彼は老いず、ただ去りゆくのみ。彼は死なず、ただ別れるのみ。
その寂しさ――あんたにわかるかい?
書き下ろし、700枚! 壮大なスケールで描く命の賛歌。
「主人公は、カイム。永遠の生を生きる――すなわち、死ねない男。物語の舞台はすべて、一千年の旅をしてきたカイムが訪れた「いつか、どこか」の町である。」(本文より)
――『流星ワゴン』重松清、『バガボンド』井上雄彦、『ファイナルファンタジー』坂口博信 3人の絆が生んだ重松文学の新たな試み。
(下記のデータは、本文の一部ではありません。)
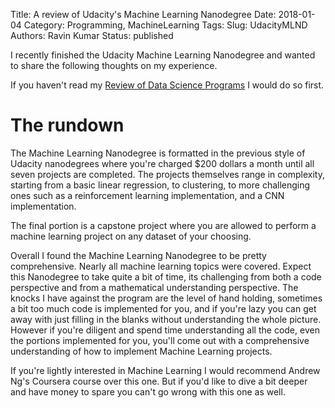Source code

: Title: A review of Udacity's Machine Learning Nanodegree
Date: 2018-01-04
Category: Programming, MachineLearning
Tags: 
Slug: UdacityMLND
Authors: Ravin Kumar
Status: published 


I recently finished the Udacity Machine Learning Nanodegree and wanted to share
the following thoughts on my experience.

If you haven't read my [Review of Data Science Programs]({filename}/DSGuide.md)
I would do so first.


# The rundown
The Machine Learning Nanodegree is formatted in the previous style of Udacity
nanodegrees where you're charged $200 dollars a month until all seven projects
are completed. The projects themselves range in complexity, starting from
a basic linear regression, to clustering, to more challenging ones
such as a reinforcement learning implementation, and a CNN implementation.  

The final portion is a capstone project where you are allowed to perform
a machine learning project on any dataset of your choosing.

Overall I found the Machine Learning Nanodegree to be pretty comprehensive.
Nearly all machine learning topics were covered. Expect this Nanodegree
to take quite a bit of time, its challenging from both a code perspective
and from a mathematical understanding perspective. The knocks I have 
against the program are the level of hand holding, sometimes a bit too much
code is implemented for you, and if you're lazy you can get away with just
filling in the blanks without understanding the whole picture. However
if you're diligent and spend time understanding all the code, even the 
portions implemented for you, you'll come out with a comprehensive understanding
of how to implement Machine Learning projects.

If you're lightly interested in Machine Learning I would recommend Andrew Ng's
Coursera course over this one. But if you'd like to dive a bit deeper
and have money to spare you can't go wrong with this one as well.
ストーリーをあまり知らず、重松さんの新刊だと思って図書館で予約したのですが、借りて表紙を見てビックリ。
井上雄彦さんの挿絵ではないですか!
そして本の中身はゲームの主人公という・・・。なんとも異色な本だったのですね。
それを知って最初に思ったのは宮部みゆきさんの「ICO 霧の城」見たいな感じなのかな〜と思っていたのですが、それともちょっと違う感じなのかな。
ゲームのストーリーには基づいていなくって、主人公カイムが折々で見る、夢の話。
長く生きるときの中で出会った人々の記憶について書かれている。らしい。
最初に書かれていた前書きを読んだ時はピンと来なかったのだけど、本を読み進めているうちに製作総指揮の坂口さんの言葉を、重松さんは素晴らしい形で書き上げたんだなぁと思った。(ちょっと偉そうですが)
「一千年を生きることの哀しみが感じられるようなものにしてほしい」
私達は限りある命だから、毎日何かに追われながら生きてる。
少しでも充実で幸せな人生を送りたいから、一人ひとり、自分なりに幸せを見つけようとする。
でも、命に限りがなかったらどうかな。
きっと退屈で、人生に絶望を感じてしまうんじゃないかなと思う。
人よりも多くの死を見てきたカイムの辛さは計り知れないよね。
読んでいて、ひしひしと伝わってきました。さすが重松さんですよね。
でも一つ一つの物語が、どんな形であれ少し報われている形なのがまた、いいなと思う。
たまにはこういう作品もいいな、と思いました。
〈講談社 2007.11〉H20.3.2読了
私も、最初はicoみたいなものなのかな、と思いながら読んだのですが、全く違ってましたよね。
心の動きが手に取るように巧く描かれていて、とてもよかったです。